9. L’indipendenza e l’autonomia degli organismi di valutazione deve essere garantita anche assicurando strutture adeguate di supporto multidisciplinari, che siano sganciate da vincoli funzionali e gerarchici con le strutture interne dell’amministrazione, che rischiano di determinarne un forte condizionamento operativo. E, per i piccoli comuni, puntare, proprio per mantenere alto il livello professionale, sulla gestione associata del servizio.
10.   Infine, le regole che presiedono alla costituzione dei fondi di alimentazione del salario accessorio sulle quali molto ci sarebbe da fare. Il legislatore aveva già preso atto della complessità applicativa della disciplina vigente ed era intervenuto con il d.l. n. 16/2014 per consentire alle amministrazioni che, in passato, non avevano rispettato i vincoli finanziari posti alla contrattazione collettiva integrativa,  di recuperare, a valere sui fondi futuri, le somme indebitamente erogate “mediante il graduale riassorbimento delle stesse, con quote annuali e per un numero massimo di annualità corrispondente a quelle in cui si è verificato il superamento” dei vincoli. Pur prendendo atto della complessità e delle difficoltà applicative, che spesso hanno generato rilievi dei servizi ispettivi e giudizi per danno erariale da parte della Corte di Conti, il sistema contrattuale nazionale ne ha lasciato sostanzialmente inalterata la disciplina. Ancorché, poi, con la direttiva per il rinnovo dei Ccnl, il Ministro della funzione pubblica pro tempore aveva previsto il riordino e la razionalizzazione della disciplina dei flussi di costituzione dei fondi, in un’ottica di sentita ed, oramai, non più evitabile, semplificazione amministrativa, tali indirizzi non sembra siano stati pienamente recepiti dai Ccnl stipulati fino ad oggi, lasciando la direttiva lettera morta.
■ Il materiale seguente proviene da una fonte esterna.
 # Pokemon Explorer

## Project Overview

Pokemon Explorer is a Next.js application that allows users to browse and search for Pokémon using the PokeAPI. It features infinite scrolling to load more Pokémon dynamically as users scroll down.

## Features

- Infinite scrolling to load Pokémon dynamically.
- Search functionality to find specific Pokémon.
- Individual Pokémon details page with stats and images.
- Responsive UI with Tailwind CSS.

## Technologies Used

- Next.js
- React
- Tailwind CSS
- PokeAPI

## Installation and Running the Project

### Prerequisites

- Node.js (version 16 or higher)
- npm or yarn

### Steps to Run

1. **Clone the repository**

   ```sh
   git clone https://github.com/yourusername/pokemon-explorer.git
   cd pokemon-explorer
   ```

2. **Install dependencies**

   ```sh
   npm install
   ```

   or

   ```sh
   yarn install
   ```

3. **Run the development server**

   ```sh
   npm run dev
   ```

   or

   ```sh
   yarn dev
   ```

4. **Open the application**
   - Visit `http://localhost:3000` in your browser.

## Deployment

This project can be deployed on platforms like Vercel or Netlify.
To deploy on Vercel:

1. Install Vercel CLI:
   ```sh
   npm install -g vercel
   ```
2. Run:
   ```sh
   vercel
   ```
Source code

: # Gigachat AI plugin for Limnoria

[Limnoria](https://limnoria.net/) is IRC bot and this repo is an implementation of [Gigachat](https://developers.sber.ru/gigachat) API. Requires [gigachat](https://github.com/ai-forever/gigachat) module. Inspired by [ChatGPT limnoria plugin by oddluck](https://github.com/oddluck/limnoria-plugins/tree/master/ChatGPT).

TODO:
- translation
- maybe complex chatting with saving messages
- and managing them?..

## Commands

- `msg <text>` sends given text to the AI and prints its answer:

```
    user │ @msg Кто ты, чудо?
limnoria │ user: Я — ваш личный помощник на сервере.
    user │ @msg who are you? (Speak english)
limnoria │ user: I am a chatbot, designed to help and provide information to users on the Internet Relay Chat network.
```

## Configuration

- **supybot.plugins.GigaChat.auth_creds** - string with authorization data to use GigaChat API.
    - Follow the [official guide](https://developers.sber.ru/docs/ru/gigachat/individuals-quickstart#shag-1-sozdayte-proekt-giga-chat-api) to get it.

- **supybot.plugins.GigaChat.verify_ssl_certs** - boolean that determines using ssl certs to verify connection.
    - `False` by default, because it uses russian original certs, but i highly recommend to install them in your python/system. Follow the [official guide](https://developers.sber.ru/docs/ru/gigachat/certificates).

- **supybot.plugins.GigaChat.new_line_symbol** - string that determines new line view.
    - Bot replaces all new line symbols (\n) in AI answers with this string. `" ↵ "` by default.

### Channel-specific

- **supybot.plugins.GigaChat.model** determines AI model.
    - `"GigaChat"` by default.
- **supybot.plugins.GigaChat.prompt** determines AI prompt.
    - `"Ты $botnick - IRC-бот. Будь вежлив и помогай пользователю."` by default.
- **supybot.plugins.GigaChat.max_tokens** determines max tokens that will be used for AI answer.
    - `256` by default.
11.   Un’ultima, ma non per questo meno rilevante, osservazione: gli obiettivi da conseguire, ai fini del riconoscimento dei regimi premiali, devono necessariamente produrre un significativo miglioramento di sistema, inderogabile presupposto che l’ordinamento ha espressamente previsto per tali finalità (art. 5, comma 2, let. c), del Dlgs. n. 150/20019). Ciò determina la necessità di introdurre apposite metriche di misurazione non tanto e non solo del grado di raggiungimento degli obiettivi assegnati, quanto, e soprattutto, del rilevante miglioramento della qualità dei servizi che il raggiungimento dell’obiettivo ha prodotto nell’ambito del sistema gestito dalla singola amministrazione pubblica. La falsa prospettiva della misurazione del livello di conseguimento dei risultati, infatti, ancora oggi determina un generale e diffuso sistema di erogazioni premiali del tutto immotivate, fonte di dispersioni economiche e di corrispondenti responsabilità, a tutti i livelli accertabili.